**Problem statement**
Compute how many lines in the data below hold the word "DESC", then report that number with nothing else.

**Data records**
- Opening Delimiter -

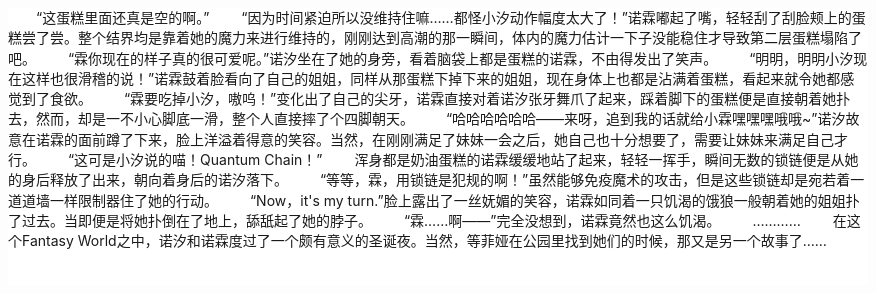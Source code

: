 　　“这蛋糕里面还真是空的啊。”
　　“因为时间紧迫所以没维持住嘛……都怪小汐动作幅度太大了！”诺霖嘟起了嘴，轻轻刮了刮脸颊上的蛋糕尝了尝。整个结界均是靠着她的魔力来进行维持的，刚刚达到高潮的那一瞬间，体内的魔力估计一下子没能稳住才导致第二层蛋糕塌陷了吧。
　　“霖你现在的样子真的很可爱呢。”诺汐坐在了她的身旁，看着脑袋上都是蛋糕的诺霖，不由得发出了笑声。
　　“明明，明明小汐现在这样也很滑稽的说！”诺霖鼓着脸看向了自己的姐姐，同样从那蛋糕下掉下来的姐姐，现在身体上也都是沾满着蛋糕，看起来就令她都感觉到了食欲。
　　“霖要吃掉小汐，嗷呜！”变化出了自己的尖牙，诺霖直接对着诺汐张牙舞爪了起来，踩着脚下的蛋糕便是直接朝着她扑去，然而，却是一不小心脚底一滑，整个人直接摔了个四脚朝天。
　　“哈哈哈哈哈哈——来呀，追到我的话就给小霖嘿嘿嘿哦哦~”诺汐故意在诺霖的面前蹲了下来，脸上洋溢着得意的笑容。当然，在刚刚满足了妹妹一会之后，她自己也十分想要了，需要让妹妹来满足自己才行。
　　“这可是小汐说的喵！Quantum Chain！”
　　浑身都是奶油蛋糕的诺霖缓缓地站了起来，轻轻一挥手，瞬间无数的锁链便是从她的身后释放了出来，朝向着身后的诺汐落下。
　　“等等，霖，用锁链是犯规的啊！”虽然能够免疫魔术的攻击，但是这些锁链却是宛若着一道道墙一样限制器住了她的行动。
　　“Now，it's my turn.”脸上露出了一丝妩媚的笑容，诺霖如同着一只饥渴的饿狼一般朝着她的姐姐扑了过去。当即便是将她扑倒在了地上，舔舐起了她的脖子。
　　“霖……啊——”完全没想到，诺霖竟然也这么饥渴。
　　…………
　　在这个Fantasy World之中，诺汐和诺霖度过了一个颇有意义的圣诞夜。当然，等菲娅在公园里找到她们的时候，那又是另一个故事了……


　　

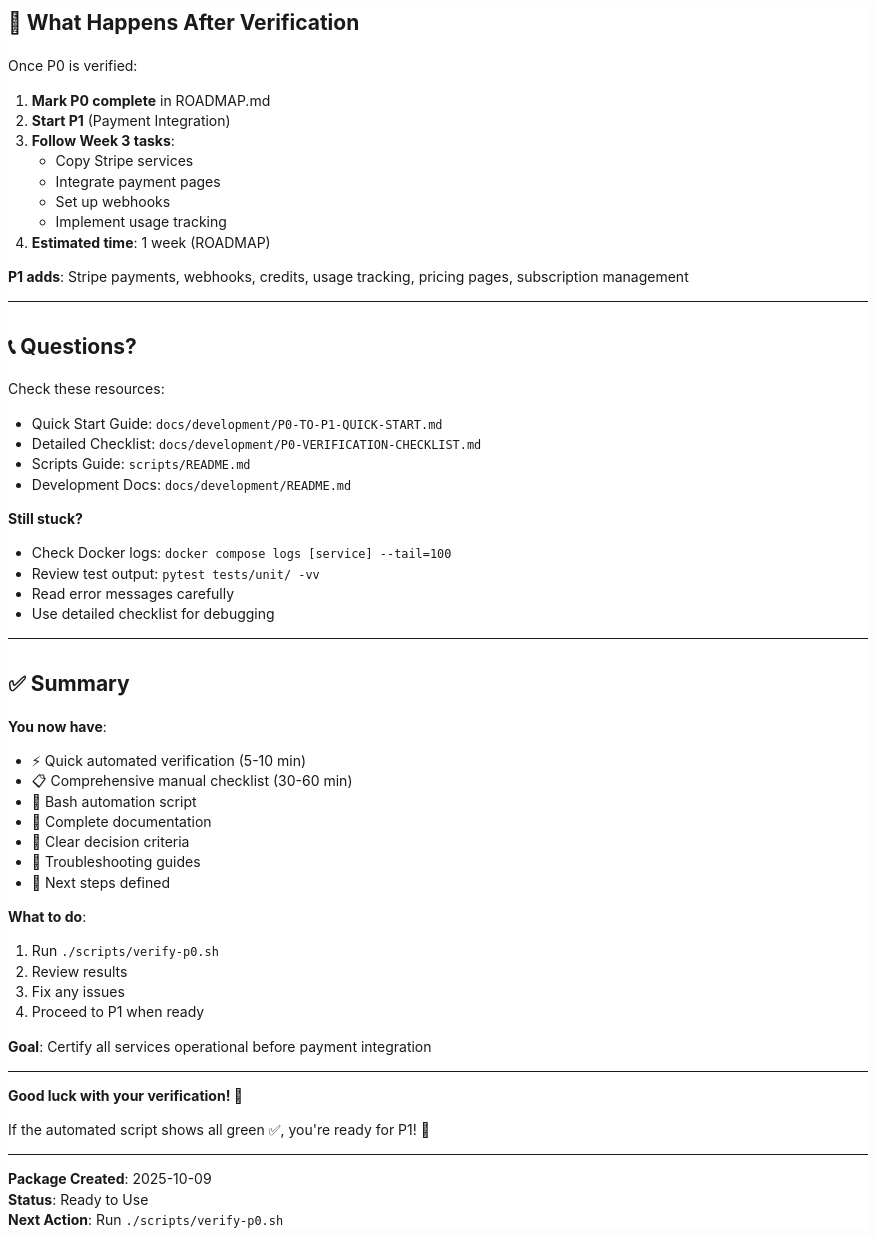 
## 🎉 What Happens After Verification

Once P0 is verified:

1. **Mark P0 complete** in ROADMAP.md
2. **Start P1** (Payment Integration)
3. **Follow Week 3 tasks**:
   - Copy Stripe services
   - Integrate payment pages
   - Set up webhooks
   - Implement usage tracking
4. **Estimated time**: 1 week (ROADMAP)

**P1 adds**: Stripe payments, webhooks, credits, usage tracking, pricing pages, subscription management

---

## 📞 Questions?

Check these resources:
- Quick Start Guide: `docs/development/P0-TO-P1-QUICK-START.md`
- Detailed Checklist: `docs/development/P0-VERIFICATION-CHECKLIST.md`
- Scripts Guide: `scripts/README.md`
- Development Docs: `docs/development/README.md`

**Still stuck?**
- Check Docker logs: `docker compose logs [service] --tail=100`
- Review test output: `pytest tests/unit/ -vv`
- Read error messages carefully
- Use detailed checklist for debugging

---

## ✅ Summary

**You now have**:
- ⚡ Quick automated verification (5-10 min)
- 📋 Comprehensive manual checklist (30-60 min)
- 🤖 Bash automation script
- 📖 Complete documentation
- 🚦 Clear decision criteria
- 🐛 Troubleshooting guides
- 🎯 Next steps defined

**What to do**:
1. Run `./scripts/verify-p0.sh`
2. Review results
3. Fix any issues
4. Proceed to P1 when ready

**Goal**: Certify all services operational before payment integration

---

**Good luck with your verification! 🚀**

If the automated script shows all green ✅, you're ready for P1! 🎉

---

**Package Created**: 2025-10-09  
**Status**: Ready to Use  
**Next Action**: Run `./scripts/verify-p0.sh`
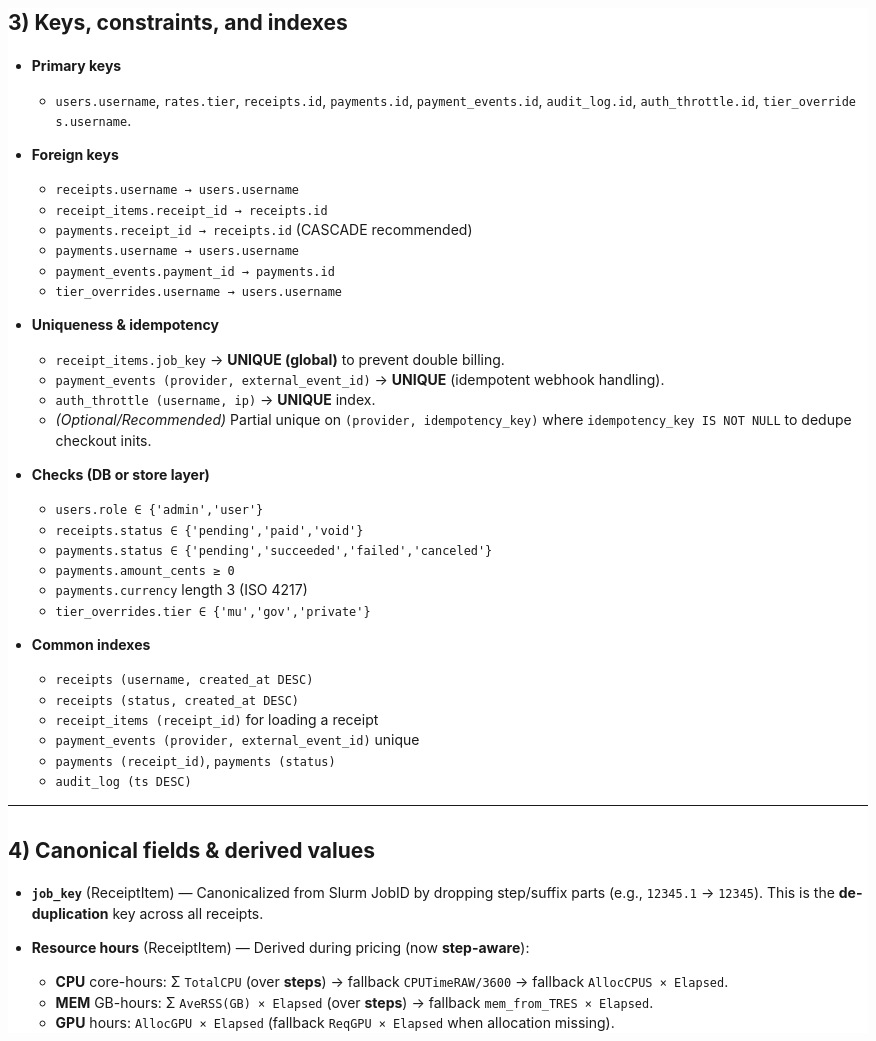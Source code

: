 ## 3) Keys, constraints, and indexes

- **Primary keys**

  - `users.username`, `rates.tier`, `receipts.id`, `payments.id`, `payment_events.id`, `audit_log.id`, `auth_throttle.id`, `tier_overrides.username`.

- **Foreign keys**

  - `receipts.username → users.username`
  - `receipt_items.receipt_id → receipts.id`
  - `payments.receipt_id → receipts.id` (CASCADE recommended)
  - `payments.username → users.username`
  - `payment_events.payment_id → payments.id`
  - `tier_overrides.username → users.username`

- **Uniqueness & idempotency**

  - `receipt_items.job_key` → **UNIQUE (global)** to prevent double billing.
  - `payment_events (provider, external_event_id)` → **UNIQUE** (idempotent webhook handling).
  - `auth_throttle (username, ip)` → **UNIQUE** index.
  - _(Optional/Recommended)_ Partial unique on `(provider, idempotency_key)` where `idempotency_key IS NOT NULL` to dedupe checkout inits.

- **Checks (DB or store layer)**

  - `users.role ∈ {'admin','user'}`
  - `receipts.status ∈ {'pending','paid','void'}`
  - `payments.status ∈ {'pending','succeeded','failed','canceled'}`
  - `payments.amount_cents ≥ 0`
  - `payments.currency` length 3 (ISO 4217)
  - `tier_overrides.tier ∈ {'mu','gov','private'}`

- **Common indexes**

  - `receipts (username, created_at DESC)`
  - `receipts (status, created_at DESC)`
  - `receipt_items (receipt_id)` for loading a receipt
  - `payment_events (provider, external_event_id)` unique
  - `payments (receipt_id)`, `payments (status)`
  - `audit_log (ts DESC)`

---

## 4) Canonical fields & derived values

- **`job_key`** (ReceiptItem) — Canonicalized from Slurm JobID by dropping step/suffix parts (e.g., `12345.1` → `12345`). This is the **de‐duplication** key across all receipts.

- **Resource hours** (ReceiptItem) — Derived during pricing (now **step-aware**):

  - **CPU** core-hours:
    Σ `TotalCPU` (over **steps**) → fallback `CPUTimeRAW/3600` → fallback `AllocCPUS × Elapsed`.
  - **MEM** GB-hours:
    Σ `AveRSS(GB) × Elapsed` (over **steps**) → fallback `mem_from_TRES × Elapsed`.
  - **GPU** hours:
    `AllocGPU × Elapsed` (fallback `ReqGPU × Elapsed` when allocation missing).
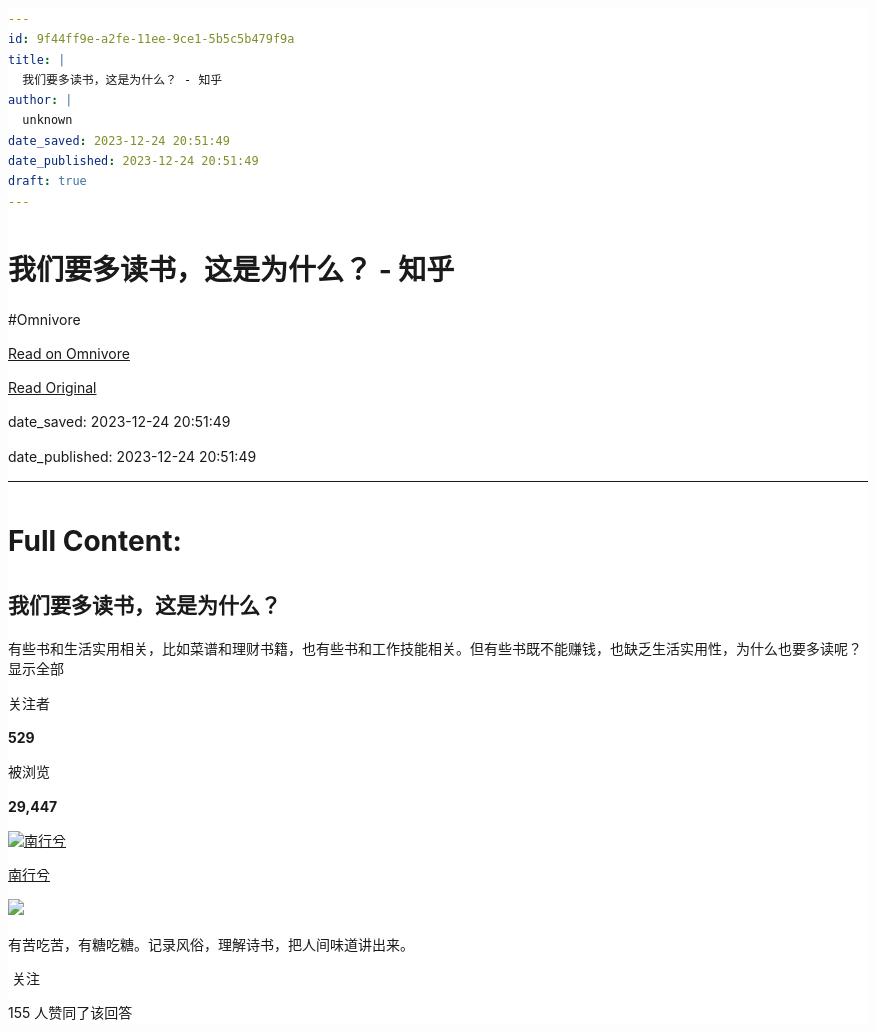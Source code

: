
 ```yaml
---
id: 9f44ff9e-a2fe-11ee-9ce1-5b5c5b479f9a
title: |
  我们要多读书，这是为什么？ - 知乎
author: |
  unknown
date_saved: 2023-12-24 20:51:49
date_published: 2023-12-24 20:51:49
draft: true
---
```


# 我们要多读书，这是为什么？ - 知乎
#Omnivore

[Read on Omnivore](https://omnivore.app/me/-18ca010af31)

[Read Original](https://www.zhihu.com/question/608222880/answer/3337492585)

date_saved: 2023-12-24 20:51:49

date_published: 2023-12-24 20:51:49

--- 

# Full Content: 

## 我们要多读书，这是为什么？

有些书和生活实用相关，比如菜谱和理财书籍，也有些书和工作技能相关。但有些书既不能赚钱，也缺乏生活实用性，为什么也要多读呢？显示全部 ​

关注者

**529**

被浏览

**29,447**

[![南行兮](https://proxy-prod.omnivore-image-cache.app/0x0,sh_Ily6unpKfJYhZDo7FUHeKa_Y4CjmPmrsc2lkjhCo8/https://pic1.zhimg.com/v2-193e8e5aa2fa546f58cb7091584dab21_l.jpg?source=2c26e567)](https://www.zhihu.com/people/xiong-yao-yao-5-81)

[南行兮](https://www.zhihu.com/people/xiong-yao-yao-5-81)

​![](https://proxy-prod.omnivore-image-cache.app/0x0,sRpP1H2oa_TfsDLpATwsIt6ipVLRN7HlUZGTch2Ee4JQ/https://picx.zhimg.com/v2-4812630bc27d642f7cafcd6cdeca3d7a.jpg?source=88ceefae)

有苦吃苦，有糖吃糖。记录风俗，理解诗书，把人间味道讲出来。

​ 关注

155 人赞同了该回答
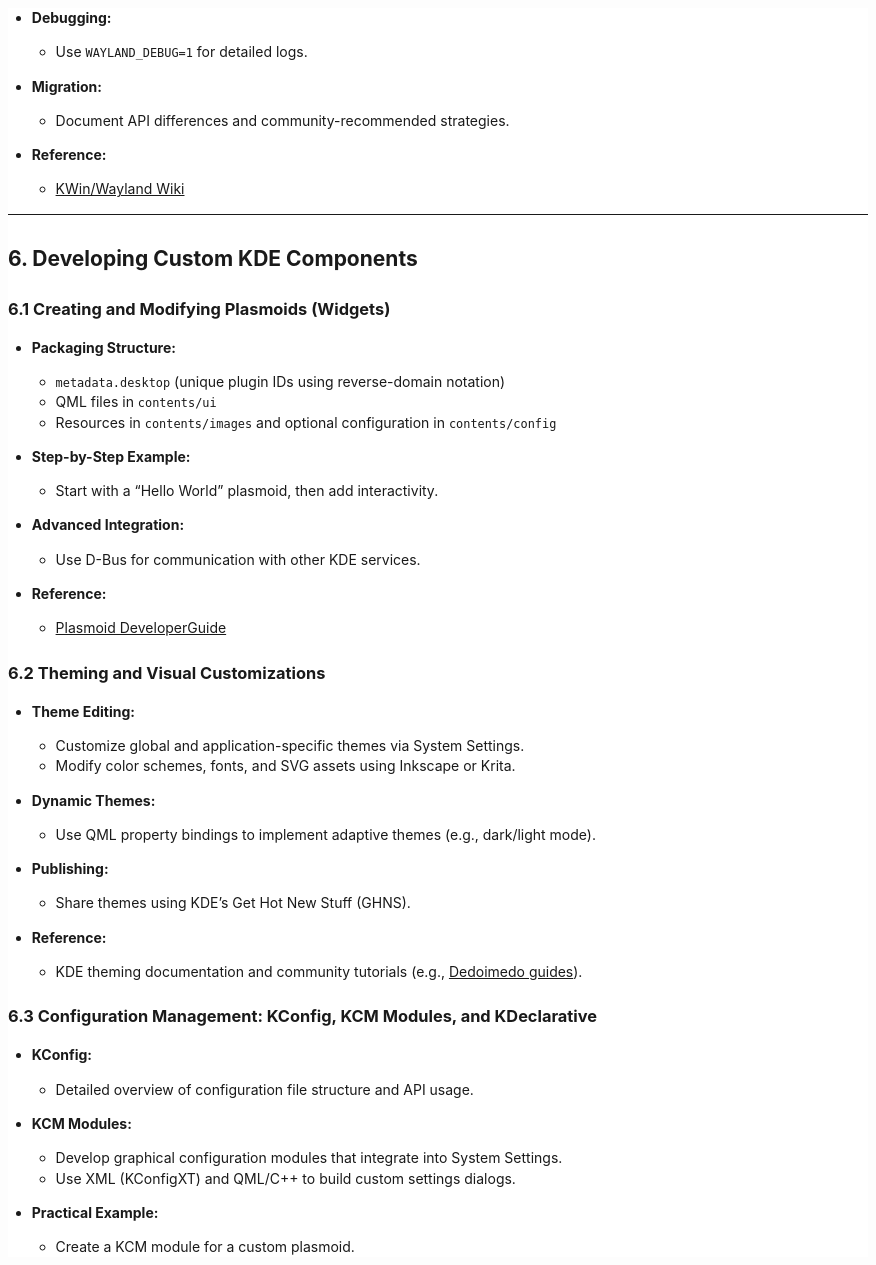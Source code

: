 - **Debugging:**  
  - Use `WAYLAND_DEBUG=1` for detailed logs.
  
- **Migration:**  
  - Document API differences and community-recommended strategies.
  
- **Reference:**  
  - [KWin/Wayland Wiki](https://community.kde.org/KWin/Wayland)

---

## 6. Developing Custom KDE Components

### 6.1 Creating and Modifying Plasmoids (Widgets)

- **Packaging Structure:**  
  - `metadata.desktop` (unique plugin IDs using reverse-domain notation)  
  - QML files in `contents/ui`  
  - Resources in `contents/images` and optional configuration in `contents/config`
  
- **Step-by-Step Example:**  
  - Start with a “Hello World” plasmoid, then add interactivity.
  
- **Advanced Integration:**  
  - Use D-Bus for communication with other KDE services.
  
- **Reference:**  
  - [Plasmoid DeveloperGuide](https://community.kde.org/Plasma/DeveloperGuide)

### 6.2 Theming and Visual Customizations

- **Theme Editing:**  
  - Customize global and application-specific themes via System Settings.
  - Modify color schemes, fonts, and SVG assets using Inkscape or Krita.
  
- **Dynamic Themes:**  
  - Use QML property bindings to implement adaptive themes (e.g., dark/light mode).
  
- **Publishing:**  
  - Share themes using KDE’s Get Hot New Stuff (GHNS).
  
- **Reference:**  
  - KDE theming documentation and community tutorials (e.g., [Dedoimedo guides](https://www.dedoimedo.com/)).

### 6.3 Configuration Management: KConfig, KCM Modules, and KDeclarative

- **KConfig:**  
  - Detailed overview of configuration file structure and API usage.
  
- **KCM Modules:**  
  - Develop graphical configuration modules that integrate into System Settings.
  - Use XML (KConfigXT) and QML/C++ to build custom settings dialogs.
  
- **Practical Example:**  
  - Create a KCM module for a custom plasmoid.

- Closing Delimiter -

**Written reply**
3